**WORK REQUIRED**: When a line of the records contains "Purple", copy it.

[Start of Attachment]

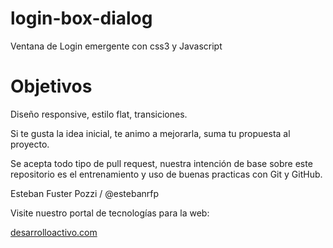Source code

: login-box-dialog
================

Ventana de Login emergente con css3 y Javascript

Objetivos
=========

Diseño responsive, estilo flat, transiciones.

Si te gusta la idea inicial, te animo a mejorarla, suma tu propuesta al proyecto.

Se acepta todo tipo de pull request, nuestra intención de base sobre este repositorio es el entrenamiento y uso de buenas practicas con Git y GitHub. 

Esteban Fuster Pozzi / @estebanrfp

Visite nuestro portal de tecnologías para la web:

[desarrolloactivo.com](https://desarrolloactivo.com)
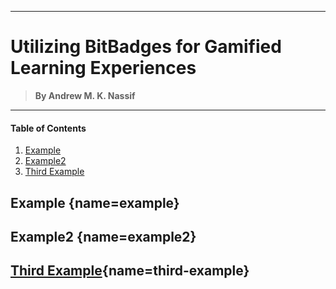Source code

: ___
# Utilizing BitBadges for Gamified Learning Experiences 
> **By Andrew M. K. Nassif**
___

#### Table of Contents
1. [Example](#example)
2. [Example2](#example2)
3. [Third Example](#third-example)

## Example [](#){name=example}
## Example2 [](#){name=example2}
## [Third Example](#){name=third-example}
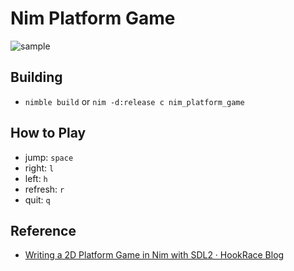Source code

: # Nim Platform Game

![sample](https://github.com/mrsekut/nim_platform_game/image/sample.gif)

## Building

- `nimble build` or `nim -d:release c nim_platform_game`

## How to Play

- jump: `space`
- right: `l`
- left: `h`
- refresh: `r`
- quit: `q`

## Reference

- [Writing a 2D Platform Game in Nim with SDL2 · HookRace Blog](https://hookrace.net/blog/writing-a-2d-platform-game-in-nim-with-sdl2/)
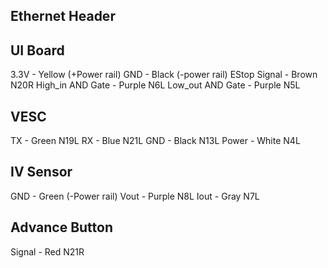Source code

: ## Ethernet Header

## UI Board
3.3V - Yellow (+Power rail)
GND - Black (-power rail)
EStop Signal - Brown N20R
High_in AND Gate - Purple N6L
Low_out AND Gate - Purple N5L

## VESC
TX - Green N19L
RX - Blue N21L
GND - Black N13L
Power - White N4L

## IV Sensor
GND - Green (-Power rail)
Vout - Purple N8L
Iout - Gray N7L

## Advance Button
Signal - Red N21R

[End of Attachment]

**YOUR SOLUTION**:
High_in AND Gate - Purple N6L
Low_out AND Gate - Purple N5L
Vout - Purple N8L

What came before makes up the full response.